Today marks the 37th national celebration of the life and legacy of civil rights leader Rev. Dr. Martin Luther King, Jr. It also marks the second year that we have moved our UW Medicine and Health Sciences observance, “Overcoming Crisis Through Community,” to a virtual space due to the pandemic. Here you will find the inspiring stories of our Community Service Award winners, a powerful collection of music and art, and reflections on what we can do individually and collectively to achieve Dr. King’s vision for racial justice.

During times like these, when we are exhausted and stretched to our limits by two years of the pandemic, we know that it can be hard to feel hopeful. In this, Dr. King’s persistence while facing adversity can serve as inspiration.

We should also remember the whole of who he was and what he stood for. During his lifetime, Dr. King was indeed considered radical. He was jailed for nonviolent protest. He was subject to wiretapping, surveillance and an illegal smear campaign by the government.

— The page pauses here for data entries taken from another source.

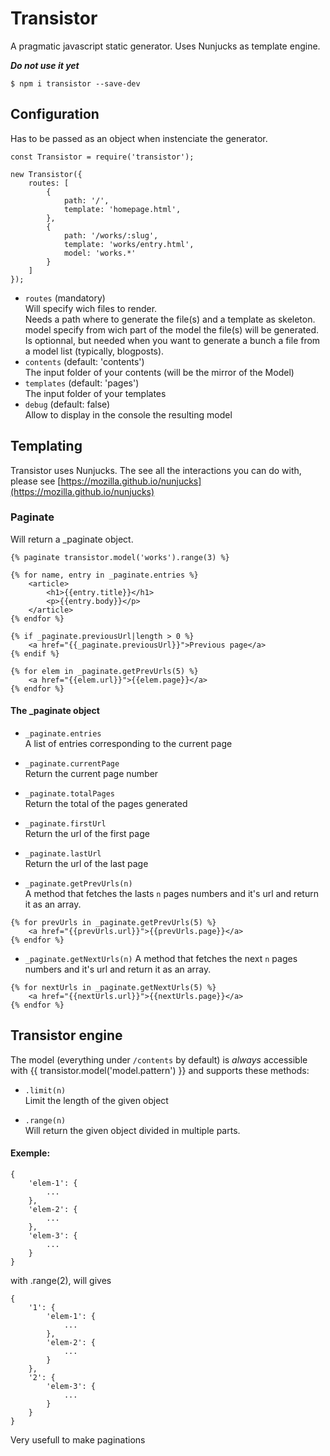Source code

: # Transistor
A pragmatic javascript static generator.
Uses Nunjucks as template engine.

***Do not use it yet***

`$ npm i transistor --save-dev`

## Configuration

Has to be passed as an object when instenciate the generator.
```
const Transistor = require('transistor');

new Transistor({
    routes: [
        {
            path: '/',
            template: 'homepage.html',
        },
        {
            path: '/works/:slug',
            template: 'works/entry.html',
            model: 'works.*'
        }
    ]
});
```

- `routes` (mandatory)   
Will specify wich files to render.   
Needs a path where to generate the file(s) and a template as skeleton.
model specify from wich part of the model the file(s) will be generated. 
Is optionnal, but needed when you want to generate a bunch a file from a model list (typically, blogposts).
- `contents` (default: 'contents')    
The input folder of your contents (will be the mirror of the Model)
- `templates` (default: 'pages')    
The input folder of your templates
- `debug` (default: false)   
Allow to display in the console the resulting model

## Templating 

Transistor uses Nunjucks.
The see all the interactions you can do with, please see [https://mozilla.github.io/nunjucks](https://mozilla.github.io/nunjucks)

### Paginate

Will return a _paginate object.

```
{% paginate transistor.model('works').range(3) %}

{% for name, entry in _paginate.entries %}
    <article>
        <h1>{{entry.title}}</h1>
        <p>{{entry.body}}</p>
    </article>
{% endfor %}

{% if _paginate.previousUrl|length > 0 %}
    <a href="{{_paginate.previousUrl}}">Previous page</a>
{% endif %}

{% for elem in _paginate.getPrevUrls(5) %}
    <a href="{{elem.url}}">{{elem.page}}</a>
{% endfor %}
```

#### The _paginate object
- `_paginate.entries`   
A list of entries corresponding to the current page

- `_paginate.currentPage`   
Return the current page number

- `_paginate.totalPages`   
Return the total of the pages generated

- `_paginate.firstUrl`   
Return the url of the first page

- `_paginate.lastUrl`   
Return the url of the last page

- `_paginate.getPrevUrls(n)`   
A method that fetches the lasts `n` pages numbers and it's url and return it as an array.   
```
{% for prevUrls in _paginate.getPrevUrls(5) %}
    <a href="{{prevUrls.url}}">{{prevUrls.page}}</a>
{% endfor %}
```

- `_paginate.getNextUrls(n)`
A method that fetches the next `n` pages numbers and it's url and return it as an array.   
```
{% for nextUrls in _paginate.getNextUrls(5) %}
    <a href="{{nextUrls.url}}">{{nextUrls.page}}</a>
{% endfor %}
```

## Transistor engine

The model (everything under `/contents` by default) is *always* accessible with {{ transistor.model('model.pattern') }} and supports these methods:

- `.limit(n)`   
Limit the length of the given object

- `.range(n)`   
Will return the given object divided in multiple parts.

#### Exemple:
```
{
    'elem-1': {
        ...
    },
    'elem-2': {
        ...
    },
    'elem-3': {
        ...
    }
}
```
with .range(2), will gives
```
{
    '1': {
        'elem-1': {
            ...
        },
        'elem-2': {
            ...
        }
    },
    '2': {
        'elem-3': {
            ...
        }
    }
}
```
Very usefull to make paginations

And while he did believe in nonviolent resistance, civil disobedience and peaceful protest, he distinguished what kind of peace he meant in his “Letter from Birmingham Jail,” where he contrasted those who prefer “a negative peace which is the absence of tension” with those who prefer “a positive peace which is the presence of justice.”

In our pursuit of positive peace, we acknowledge that much of Dr. King’s dream has yet to be realized. The pandemic and ongoing social justice issues continue to shed light on the injustices and discrimination Black Americans, including our Black colleagues, face daily. People across UW Medicine have been faced with discrimination against their racial identity, ethnicity, gender, sexual orientation, disability, class and more.

We encourage everyone to consider how they can apply Dr. King’s commitment to community service to their own lives and communities. This can be something as long-lasting as volunteering regularly at a local nonprofit organization or something as simple as assisting a neighbor in need. Each of us can use our skills and strengths to support our communities and make a difference. We also encourage you to revisit our Commitment to Anti-Racism and continue to advance anti-racist practices within our organization and in your community.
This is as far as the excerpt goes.